Hopefully, the new Democratic leadership in Congress will pay attention to a recent report dealing with the oil industry. An eight-month investigation by the Interior Department’s chief watchdog has found serious problems in the government’s program for ensuring that oil companies pay the royalties they owe on billions of dollars of oil and gas pumped on federal land and in coastal waters. In the report, the Interior Department’s Inspector General says:
• the agency’s data are often inaccurate;
• that its officials rely too heavily on statements by oil companies rather than actual records; and
• that only about 9% of all oil and gas leases are being reviewed.

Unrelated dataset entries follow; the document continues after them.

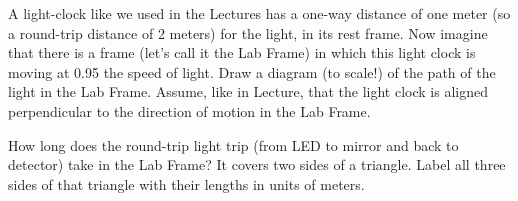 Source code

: \documentclass[12pt, letterpaper]{article}
\begin{document}
\begin{problem}
A light-clock like we used in the Lectures has a one-way distance of
one meter (so a round-trip distance of 2 meters) for the light, in its
rest frame. Now imagine that there is a frame (let's call it the Lab
Frame) in which this light clock is moving at 0.95 the speed of
light. Draw a diagram (to scale!) of the path of the light in the Lab
Frame. Assume, like in Lecture, that the light clock is aligned
perpendicular to the direction of motion in the Lab Frame.

How long does the round-trip light trip (from LED to mirror and back
to detector) take in the Lab Frame? It covers two sides of a
triangle. Label all three sides of that triangle with their lengths in
units of meters.
\end{problem}
\end{document}
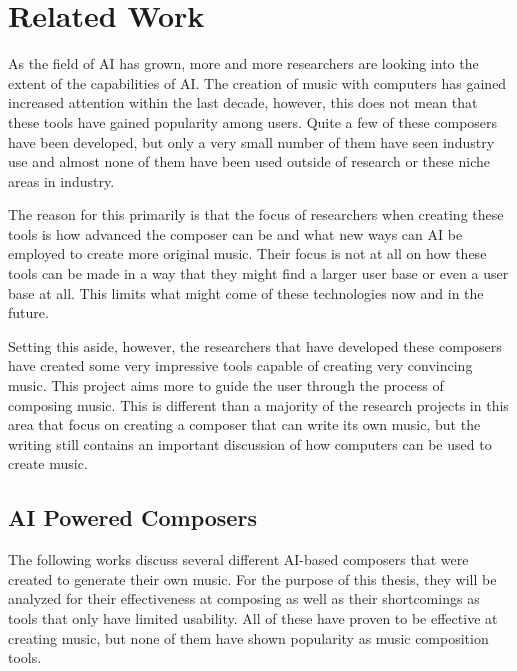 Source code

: \chapter{Related Work} 
\label{ch:relatedwork}

As the field of AI has grown, more and more researchers are looking into the extent of the capabilities of AI.  The creation of music with computers has gained increased attention within the last decade, however, this does not mean that these tools have gained popularity among users.  Quite a few of these composers have been developed, but only a very small number of them have seen industry use and almost none of them have been used outside of research or these niche areas in industry.

\vspace{\baselineskip}

The reason for this primarily is that the focus of researchers when creating these tools is how advanced the composer can be and what new ways can AI be employed to create more original music.  Their focus is not at all on how these tools can be made in a way that they might find a larger user base or even a user base at all.  This limits what might come of these technologies now and in the future.

\vspace{\baselineskip}

Setting this aside, however, the researchers that have developed these composers have created some very impressive tools capable of creating very convincing music.  This project aims more to guide the user through the process of composing music.  This is different than a majority of the research projects in this area that focus on creating a composer that can write its own music, but the writing still contains an important discussion of how computers can be used to create music.

\section{AI Powered Composers}
\label{sec:aipoweredcomposers}

The following works discuss several different AI-based composers that were created to generate their own music.  For the purpose of this thesis, they will be analyzed for their effectiveness at composing as well as their shortcomings as tools that only have limited usability.  All of these have proven to be effective at creating music, but none of them have shown popularity as music composition tools.

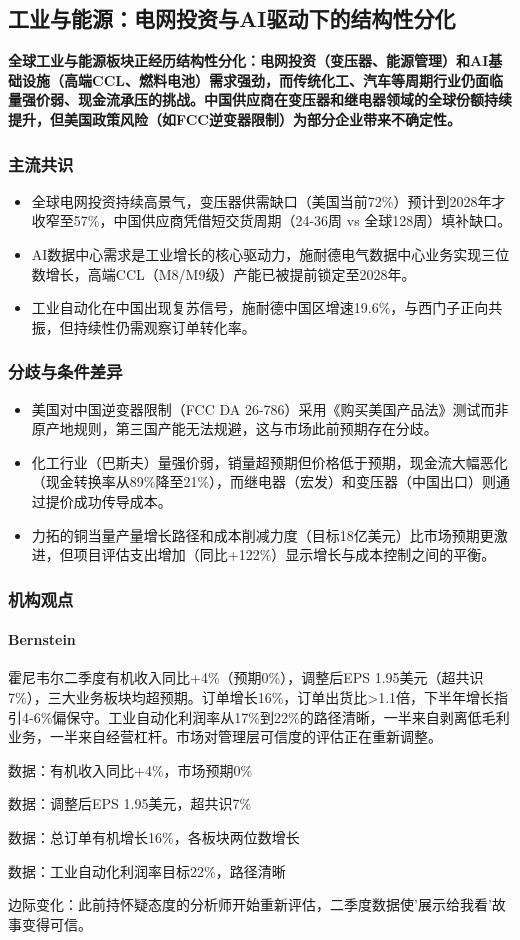 \documentclass[11pt]{ctexart}
\begin{document}
\subsection{工业与能源：电网投资与AI驱动下的结构性分化}
\textbf{全球工业与能源板块正经历结构性分化：电网投资（变压器、能源管理）和AI基础设施（高端CCL、燃料电池）需求强劲，而传统化工、汽车等周期行业仍面临量强价弱、现金流承压的挑战。中国供应商在变压器和继电器领域的全球份额持续提升，但美国政策风险（如FCC逆变器限制）为部分企业带来不确定性。}
\subsubsection*{主流共识}
\begin{itemize}
  \item 全球电网投资持续高景气，变压器供需缺口（美国当前72\%）预计到2028年才收窄至57\%，中国供应商凭借短交货周期（24-36周 vs 全球128周）填补缺口。
  \item AI数据中心需求是工业增长的核心驱动力，施耐德电气数据中心业务实现三位数增长，高端CCL（M8/M9级）产能已被提前锁定至2028年。
  \item 工业自动化在中国出现复苏信号，施耐德中国区增速19.6\%，与西门子正向共振，但持续性仍需观察订单转化率。
\end{itemize}
\subsubsection*{分歧与条件差异}
\begin{itemize}
  \item 美国对中国逆变器限制（FCC DA 26-786）采用《购买美国产品法》测试而非原产地规则，第三国产能无法规避，这与市场此前预期存在分歧。
  \item 化工行业（巴斯夫）量强价弱，销量超预期但价格低于预期，现金流大幅恶化（现金转换率从89\%降至21\%），而继电器（宏发）和变压器（中国出口）则通过提价成功传导成本。
  \item 力拓的铜当量产量增长路径和成本削减力度（目标18亿美元）比市场预期更激进，但项目评估支出增加（同比+122\%）显示增长与成本控制之间的平衡。
\end{itemize}
\subsubsection*{机构观点}
\paragraph{Bernstein} 霍尼韦尔二季度有机收入同比+4\%（预期0\%），调整后EPS 1.95美元（超共识7\%），三大业务板块均超预期。订单增长16\%，订单出货比>1.1倍，下半年增长指引4-6\%偏保守。工业自动化利润率从17\%到22\%的路径清晰，一半来自剥离低毛利业务，一半来自经营杠杆。市场对管理层可信度的评估正在重新调整。
{\small\color{refgray}数据：有机收入同比+4\%，市场预期0\%\par}
{\small\color{refgray}数据：调整后EPS 1.95美元，超共识7\%\par}
{\small\color{refgray}数据：总订单有机增长16\%，各板块两位数增长\par}
{\small\color{refgray}数据：工业自动化利润率目标22\%，路径清晰\par}
{\small\color{refgray}边际变化：此前持怀疑态度的分析师开始重新评估，二季度数据使'展示给我看'故事变得可信。\par}
\end{document}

Those are serious – but not unexpected – findings by the Interior Department. The companies that make up the U.S. oil industry are very powerful and have great friends in the Bush White House. There is confirmation in the report that the oil companies have been calling the shots for the Bush Administration on oil policy issues and that has to be stopped. The report undermines claims by top Interior officials that the department is aggressively pursuing underpayments and outright cheating by companies that drill on property owned by the American public. Investigators didn’t give an estimate of the amount of money that the government might be losing. But, they cited a host of weaknesses that make the government vulnerable to being short-changed. Having gone up against the oil industry, I know first hand that the companies believe they are above the law. Interior officials defended the program, but announced that they would develop “an action plan” to address the inspector general’s recommendations. It is believed that the Interior Department’s failures could cost the government as much as $10 billion over the next five years. The following are among the inspector general’s findings:
• Since 2000, the number of audits has declined by 22% and the number of auditors has been reduced by 15%, even though soaring energy prices have doubled the total amount of money at stake, to about $10 billion a year.
• Though the Interior Department says it has “reviewed” about 72% of all revenues from federal leases, it actually examined only 9% of all properties and 20% of all companies.
• The department’s “compliance review” system, a computerized form of fact-checking that has increasingly replaced audits, essentially relies on the word of the oil companies being monitored. Officials conducting such reviews do not ask companies for their actual records.
• Government data are incomplete and often inaccurate, making it almost impossible for enforcement officials to develop strategies for selecting companies for special scrutiny.
The department’s Minerals Management Service oversees the royalty collection program. We have written on the weakness of this entity in a previous issue. It appears that the report verifies how weak the government’s attempts to deal with the problems have been. The new report is a broad indictment of the Interior Department’s unwillingness to scrutinize oil companies and protect the interests of taxpayers. Without a doubt, the Interior Department’s handling of the royalty program has been a series of blunders. They have been turning a blind eye to obvious flaws in the auditing system. There should be a broad and thorough investigation of the oil and gas leasing program as soon as the new Congress comes into session.
This isn’t the first time the Interior Department’s inspector general has criticized the department. For example, in 2004, the royalty auditing program was described as frequently unprofessional, with auditors who were often unqualified and supervisors who were often ineffective. In September, Earl Devaney, the department’s IG, told the House Government Reform Committee that the Interior Department had tolerated “cronyism, ethical breaches and cover-ups of major management blunders.”